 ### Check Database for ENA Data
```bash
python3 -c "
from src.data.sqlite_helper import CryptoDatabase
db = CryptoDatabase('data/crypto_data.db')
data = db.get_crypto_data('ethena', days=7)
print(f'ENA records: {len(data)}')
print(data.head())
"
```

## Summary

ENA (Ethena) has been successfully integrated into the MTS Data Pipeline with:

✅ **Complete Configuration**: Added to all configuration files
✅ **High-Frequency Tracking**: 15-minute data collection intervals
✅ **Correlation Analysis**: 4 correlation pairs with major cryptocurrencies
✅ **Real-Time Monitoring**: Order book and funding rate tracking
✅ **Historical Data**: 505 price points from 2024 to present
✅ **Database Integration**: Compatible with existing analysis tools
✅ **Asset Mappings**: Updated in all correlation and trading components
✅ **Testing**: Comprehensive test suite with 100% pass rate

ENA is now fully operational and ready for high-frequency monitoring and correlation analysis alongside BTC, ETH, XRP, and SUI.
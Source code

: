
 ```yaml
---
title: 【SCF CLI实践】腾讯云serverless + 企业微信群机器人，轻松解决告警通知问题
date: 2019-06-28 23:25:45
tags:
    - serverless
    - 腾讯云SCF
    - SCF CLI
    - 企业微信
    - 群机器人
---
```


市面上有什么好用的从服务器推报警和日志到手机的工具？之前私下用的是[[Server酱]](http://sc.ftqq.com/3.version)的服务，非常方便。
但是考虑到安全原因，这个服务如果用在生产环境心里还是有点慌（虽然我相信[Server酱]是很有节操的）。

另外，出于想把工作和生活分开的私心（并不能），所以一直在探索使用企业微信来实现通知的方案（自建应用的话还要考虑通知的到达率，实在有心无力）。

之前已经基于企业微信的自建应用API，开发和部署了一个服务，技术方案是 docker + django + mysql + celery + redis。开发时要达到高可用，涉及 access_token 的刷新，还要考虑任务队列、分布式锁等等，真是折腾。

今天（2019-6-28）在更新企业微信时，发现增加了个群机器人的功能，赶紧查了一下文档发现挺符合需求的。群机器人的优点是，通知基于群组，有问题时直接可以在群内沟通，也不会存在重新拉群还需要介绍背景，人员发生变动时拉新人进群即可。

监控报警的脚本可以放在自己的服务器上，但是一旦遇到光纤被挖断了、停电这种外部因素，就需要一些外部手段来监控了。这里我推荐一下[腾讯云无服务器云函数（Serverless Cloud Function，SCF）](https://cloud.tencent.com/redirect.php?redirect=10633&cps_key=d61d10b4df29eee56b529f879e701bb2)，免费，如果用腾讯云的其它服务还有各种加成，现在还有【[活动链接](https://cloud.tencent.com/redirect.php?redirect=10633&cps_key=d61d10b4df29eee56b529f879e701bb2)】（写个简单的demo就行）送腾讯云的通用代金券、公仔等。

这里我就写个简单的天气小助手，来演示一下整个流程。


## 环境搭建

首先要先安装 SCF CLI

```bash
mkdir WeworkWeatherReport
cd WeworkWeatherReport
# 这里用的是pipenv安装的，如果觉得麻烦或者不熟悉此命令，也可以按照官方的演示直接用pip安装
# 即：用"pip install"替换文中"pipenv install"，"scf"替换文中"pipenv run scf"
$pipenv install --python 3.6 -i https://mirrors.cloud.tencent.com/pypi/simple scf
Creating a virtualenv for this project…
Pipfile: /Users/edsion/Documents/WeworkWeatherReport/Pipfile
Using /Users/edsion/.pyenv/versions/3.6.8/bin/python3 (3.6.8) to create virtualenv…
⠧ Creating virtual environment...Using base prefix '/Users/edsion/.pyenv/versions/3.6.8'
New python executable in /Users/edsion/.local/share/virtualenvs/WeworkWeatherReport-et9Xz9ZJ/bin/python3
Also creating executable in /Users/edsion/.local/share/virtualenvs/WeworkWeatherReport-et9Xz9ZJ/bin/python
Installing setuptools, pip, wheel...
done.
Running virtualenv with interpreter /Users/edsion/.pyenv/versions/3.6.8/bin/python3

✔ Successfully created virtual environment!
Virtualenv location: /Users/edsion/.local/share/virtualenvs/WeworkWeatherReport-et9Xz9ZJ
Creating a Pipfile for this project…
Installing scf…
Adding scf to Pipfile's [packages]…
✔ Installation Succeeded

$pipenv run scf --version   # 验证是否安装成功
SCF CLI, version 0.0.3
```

...

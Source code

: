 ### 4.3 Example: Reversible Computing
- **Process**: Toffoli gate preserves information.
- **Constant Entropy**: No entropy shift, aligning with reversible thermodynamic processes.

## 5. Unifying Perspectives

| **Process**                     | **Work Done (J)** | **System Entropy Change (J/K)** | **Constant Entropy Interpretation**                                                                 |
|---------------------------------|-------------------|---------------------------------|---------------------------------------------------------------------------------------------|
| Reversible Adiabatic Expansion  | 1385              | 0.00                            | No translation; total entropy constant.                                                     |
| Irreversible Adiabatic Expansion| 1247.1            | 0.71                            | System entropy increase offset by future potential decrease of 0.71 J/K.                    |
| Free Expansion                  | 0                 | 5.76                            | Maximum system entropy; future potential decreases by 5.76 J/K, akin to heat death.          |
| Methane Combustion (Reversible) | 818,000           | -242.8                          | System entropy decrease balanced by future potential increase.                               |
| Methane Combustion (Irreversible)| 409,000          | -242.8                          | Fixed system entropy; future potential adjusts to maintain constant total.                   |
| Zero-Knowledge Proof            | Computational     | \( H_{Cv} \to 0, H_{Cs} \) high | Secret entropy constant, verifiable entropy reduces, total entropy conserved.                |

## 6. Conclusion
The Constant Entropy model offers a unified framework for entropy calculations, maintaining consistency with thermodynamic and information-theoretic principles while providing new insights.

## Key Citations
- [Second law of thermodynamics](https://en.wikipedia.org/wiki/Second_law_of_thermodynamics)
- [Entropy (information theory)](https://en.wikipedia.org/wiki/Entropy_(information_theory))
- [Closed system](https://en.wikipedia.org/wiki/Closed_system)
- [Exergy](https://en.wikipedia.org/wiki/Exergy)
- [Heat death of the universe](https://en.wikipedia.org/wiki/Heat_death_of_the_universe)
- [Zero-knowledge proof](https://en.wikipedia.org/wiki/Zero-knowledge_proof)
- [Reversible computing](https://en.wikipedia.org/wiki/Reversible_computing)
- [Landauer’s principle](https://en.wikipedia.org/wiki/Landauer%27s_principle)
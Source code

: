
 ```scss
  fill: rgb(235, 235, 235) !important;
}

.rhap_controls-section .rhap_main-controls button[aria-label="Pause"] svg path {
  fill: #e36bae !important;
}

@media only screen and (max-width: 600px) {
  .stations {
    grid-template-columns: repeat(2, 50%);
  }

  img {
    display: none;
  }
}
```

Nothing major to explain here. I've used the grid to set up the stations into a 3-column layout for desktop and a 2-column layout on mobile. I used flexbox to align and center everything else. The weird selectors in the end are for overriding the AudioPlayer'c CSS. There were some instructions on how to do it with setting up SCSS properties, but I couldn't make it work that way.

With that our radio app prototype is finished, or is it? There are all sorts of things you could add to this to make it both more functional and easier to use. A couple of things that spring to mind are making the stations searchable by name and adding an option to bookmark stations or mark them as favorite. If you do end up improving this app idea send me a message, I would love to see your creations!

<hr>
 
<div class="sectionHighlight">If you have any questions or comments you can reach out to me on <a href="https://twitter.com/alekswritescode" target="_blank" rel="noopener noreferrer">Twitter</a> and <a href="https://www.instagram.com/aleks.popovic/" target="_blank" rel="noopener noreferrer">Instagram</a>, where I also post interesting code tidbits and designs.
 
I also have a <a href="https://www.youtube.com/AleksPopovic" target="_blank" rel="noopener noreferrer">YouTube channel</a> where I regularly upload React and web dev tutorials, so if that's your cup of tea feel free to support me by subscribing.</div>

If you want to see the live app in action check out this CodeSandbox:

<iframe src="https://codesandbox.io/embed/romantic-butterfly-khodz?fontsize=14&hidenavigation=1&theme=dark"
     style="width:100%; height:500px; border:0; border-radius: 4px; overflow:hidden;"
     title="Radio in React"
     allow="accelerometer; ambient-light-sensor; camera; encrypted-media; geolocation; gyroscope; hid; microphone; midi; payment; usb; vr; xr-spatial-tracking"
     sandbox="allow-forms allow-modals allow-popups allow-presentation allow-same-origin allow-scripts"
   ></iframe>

...

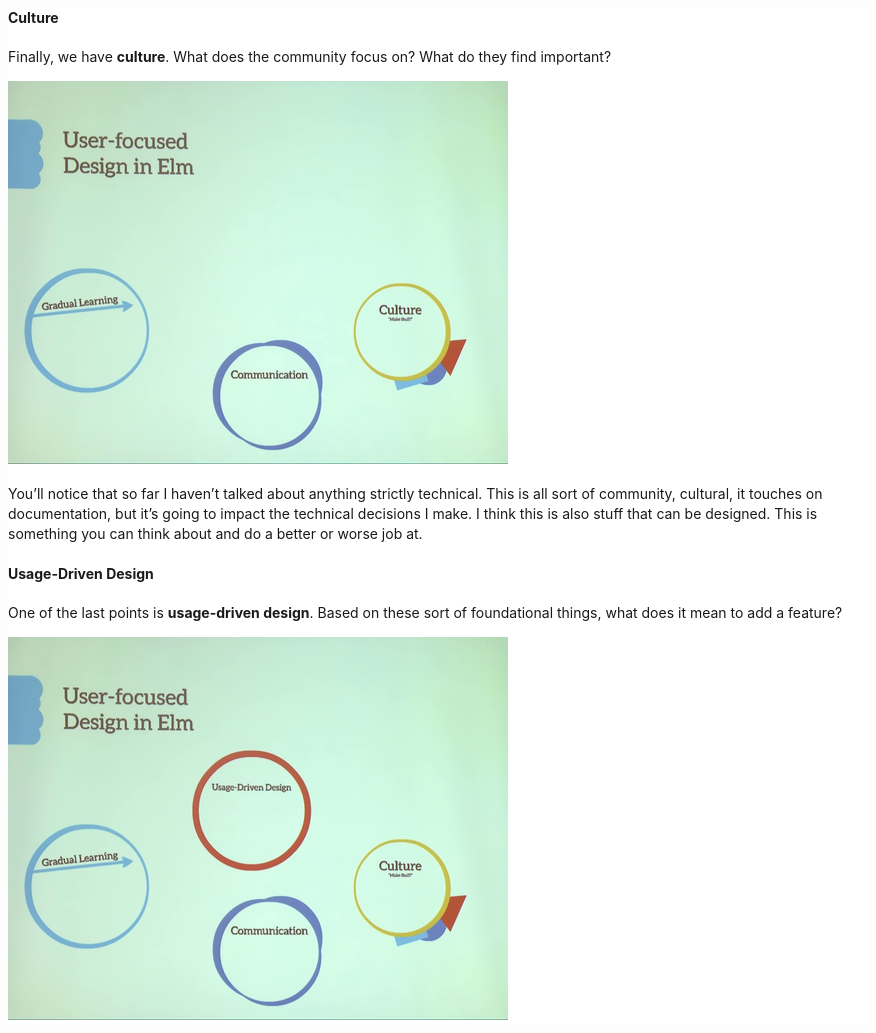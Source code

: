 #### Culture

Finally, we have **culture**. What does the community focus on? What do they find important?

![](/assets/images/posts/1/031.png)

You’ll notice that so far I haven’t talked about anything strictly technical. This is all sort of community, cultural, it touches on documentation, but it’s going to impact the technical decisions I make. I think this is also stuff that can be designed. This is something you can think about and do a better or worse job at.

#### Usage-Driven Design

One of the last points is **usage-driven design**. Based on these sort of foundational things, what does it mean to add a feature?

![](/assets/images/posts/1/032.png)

> _WORK INSTRUCTIONS_:
Starting at the line with "- **Process**: Toffoli" and ending at the line with "- [Second law", print each line of the listing above exactly, with no other lines.

> _OUTPUT OF THE EXERCISE_:
- **Process**: Toffoli gate preserves information.
- **Constant Entropy**: No entropy shift, aligning with reversible thermodynamic processes.

## 5. Unifying Perspectives

| **Process**                     | **Work Done (J)** | **System Entropy Change (J/K)** | **Constant Entropy Interpretation**                                                                 |
|---------------------------------|-------------------|---------------------------------|---------------------------------------------------------------------------------------------|
| Reversible Adiabatic Expansion  | 1385              | 0.00                            | No translation; total entropy constant.                                                     |
| Irreversible Adiabatic Expansion| 1247.1            | 0.71                            | System entropy increase offset by future potential decrease of 0.71 J/K.                    |
| Free Expansion                  | 0                 | 5.76                            | Maximum system entropy; future potential decreases by 5.76 J/K, akin to heat death.          |
| Methane Combustion (Reversible) | 818,000           | -242.8                          | System entropy decrease balanced by future potential increase.                               |
| Methane Combustion (Irreversible)| 409,000          | -242.8                          | Fixed system entropy; future potential adjusts to maintain constant total.                   |
| Zero-Knowledge Proof            | Computational     | \( H_{Cv} \to 0, H_{Cs} \) high | Secret entropy constant, verifiable entropy reduces, total entropy conserved.                |

## 6. Conclusion
The Constant Entropy model offers a unified framework for entropy calculations, maintaining consistency with thermodynamic and information-theoretic principles while providing new insights.

## Key Citations
- [Second law of thermodynamics](https://en.wikipedia.org/wiki/Second_law_of_thermodynamics)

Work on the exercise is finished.